Virtual IP failover issue with vmware exsi ip based hashing

arpfailovericmplinuxvmware

We are deploying HA database cluster on exsi which based on virtual IP concept for failover. if One node fail reserved VIP will be assigned to another node

we have two exsi nodes and two virtual machines on those exsi nodes as master and slave.

db_master = 192.168.60.10
db_slsave = 192.168.60.11
reserved_vip = 192.168.60.12

gateway = 192.168.60.1

each exsi node have two interfaces. NIC teaming configured with IP hash-based routing with the of LAG configured on the switch side ( NO LACP).

LAG configured as a trunk port and I terminate VLANs inside the exsi port groups

All of my database servers are on vlan 60 and those are the only VM on the exsi at the moment

I configured virtual port group and assign vlan 60. and network up and running. I can ping other nodes outside my setup and LAG working fine when I remove one cable.

the issue comes with database failover. For normal scenario VIP 192.168.60.12 assigned to db_master. when I switched off db_master VIP will be assigned to db_slave.

The failover software feature is working perfectly fine but when virtual ip (192.168.60.12) assigned to db_slave I cannot ping it anymore from the gateway.

it seems this is arp issue. but I would like to confirm that exsi IP hash-based routing and lag not playing wrong here by effecting the failover.

moreover, I did not check this with application level but only with ICMP

Best Answer

The ESXi's vSwitch doesn't care about IP addresses, just MACs. The "IP hash-based routing" is about L2 load balancing - which egress port is used - and has no relevance for IP routing.

You need to make sure that a gratuitous ARP (GARP) is sent by the failover server and that this GARP is properly processed by all relevant nodes in the segment - they all need to update their ARP cache tables. Alternatively, the obsolete entry can be deleted (so it gets reARPed). If neither can be done then that failover concept won't work.

Without proper ARP update (IP-to-MAC mapping) the IP packets are sent to the failed MAC node - the switches forward the frame to the failed device (or they might be flooded to all switch ports but with the wrong MAC that makes no difference).

Also, you shouldn't use IP hashing and static LAG on the physical switch opposite the ESXi unless your workload is suited for it. While this does work, the potentially unwanted effect of the LAG group is that the switch decides which port is used to send to the host for a certain vNIC (MAC). With simple, independent ports instead of a LAG trunk and routing by virtual port ID or MAC hash, the switch uses the ports that the destination vNIC/MAC is logically associated with (because it was used for egress and learned) - so the host decides which port is used from switch to host. Generally, this is prefered.

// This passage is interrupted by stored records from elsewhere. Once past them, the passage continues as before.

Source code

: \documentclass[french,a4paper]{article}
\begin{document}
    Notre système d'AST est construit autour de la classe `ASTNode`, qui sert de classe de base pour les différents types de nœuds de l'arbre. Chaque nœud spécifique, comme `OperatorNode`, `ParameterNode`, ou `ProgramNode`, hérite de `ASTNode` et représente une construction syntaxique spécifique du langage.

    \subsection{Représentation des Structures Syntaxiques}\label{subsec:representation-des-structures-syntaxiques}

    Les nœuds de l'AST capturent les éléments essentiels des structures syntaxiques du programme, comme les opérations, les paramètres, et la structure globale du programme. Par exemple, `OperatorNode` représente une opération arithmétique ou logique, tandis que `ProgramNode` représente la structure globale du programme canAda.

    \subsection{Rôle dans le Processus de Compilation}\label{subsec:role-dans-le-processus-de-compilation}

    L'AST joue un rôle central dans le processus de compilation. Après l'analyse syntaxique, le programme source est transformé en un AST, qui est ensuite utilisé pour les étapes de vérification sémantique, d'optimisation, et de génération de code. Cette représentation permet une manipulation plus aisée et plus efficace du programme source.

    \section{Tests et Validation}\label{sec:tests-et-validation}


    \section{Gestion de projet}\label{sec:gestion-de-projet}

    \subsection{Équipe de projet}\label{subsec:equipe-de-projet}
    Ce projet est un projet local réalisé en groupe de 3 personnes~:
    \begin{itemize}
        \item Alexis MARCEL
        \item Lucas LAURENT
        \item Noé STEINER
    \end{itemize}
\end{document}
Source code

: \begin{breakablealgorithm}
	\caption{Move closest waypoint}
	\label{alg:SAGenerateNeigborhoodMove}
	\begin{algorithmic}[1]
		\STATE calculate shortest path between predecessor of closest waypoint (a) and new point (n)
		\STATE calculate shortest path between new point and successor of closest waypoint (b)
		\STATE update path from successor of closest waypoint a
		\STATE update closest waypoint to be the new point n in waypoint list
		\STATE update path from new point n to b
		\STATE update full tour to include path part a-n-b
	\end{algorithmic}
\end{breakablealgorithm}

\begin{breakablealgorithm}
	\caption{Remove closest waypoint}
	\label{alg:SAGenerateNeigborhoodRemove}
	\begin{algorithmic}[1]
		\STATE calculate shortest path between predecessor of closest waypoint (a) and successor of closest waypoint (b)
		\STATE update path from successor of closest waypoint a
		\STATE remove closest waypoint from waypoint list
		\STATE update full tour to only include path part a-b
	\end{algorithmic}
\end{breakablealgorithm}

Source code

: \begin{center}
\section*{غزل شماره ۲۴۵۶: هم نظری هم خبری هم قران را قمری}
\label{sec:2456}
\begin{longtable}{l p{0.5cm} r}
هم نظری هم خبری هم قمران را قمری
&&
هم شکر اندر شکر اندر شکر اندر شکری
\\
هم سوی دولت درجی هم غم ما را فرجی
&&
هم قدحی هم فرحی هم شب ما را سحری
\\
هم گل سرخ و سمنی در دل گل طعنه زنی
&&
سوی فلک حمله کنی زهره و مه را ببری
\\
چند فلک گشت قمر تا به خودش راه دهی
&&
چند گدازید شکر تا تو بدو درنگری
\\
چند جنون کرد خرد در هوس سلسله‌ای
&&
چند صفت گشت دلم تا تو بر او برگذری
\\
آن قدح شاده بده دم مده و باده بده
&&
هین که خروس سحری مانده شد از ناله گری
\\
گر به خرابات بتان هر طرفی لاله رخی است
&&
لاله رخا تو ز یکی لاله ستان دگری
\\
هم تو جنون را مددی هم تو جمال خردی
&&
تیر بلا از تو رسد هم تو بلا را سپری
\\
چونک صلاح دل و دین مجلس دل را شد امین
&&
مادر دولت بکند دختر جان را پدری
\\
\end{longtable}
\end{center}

In other words, without static LAG traffic from or to a certain vNIC always uses the same physical port in both directions (controlled by the host). With static LAG the traffic to a certain vNIC might use a different port (controlled by the switch) than the traffic from that vNIC (controlled by the host).

Since a vSwitch never forwards a frame back through a physical port you don't need a LAG trunk or STP to prevent a bridge loop. The ESXi behaves more predictably when you don't use LAG. You can also set up a port group for each physical NIC and fail over to another port group's NIC - that gives you total control over vNIC-to-physical-NIC mapping.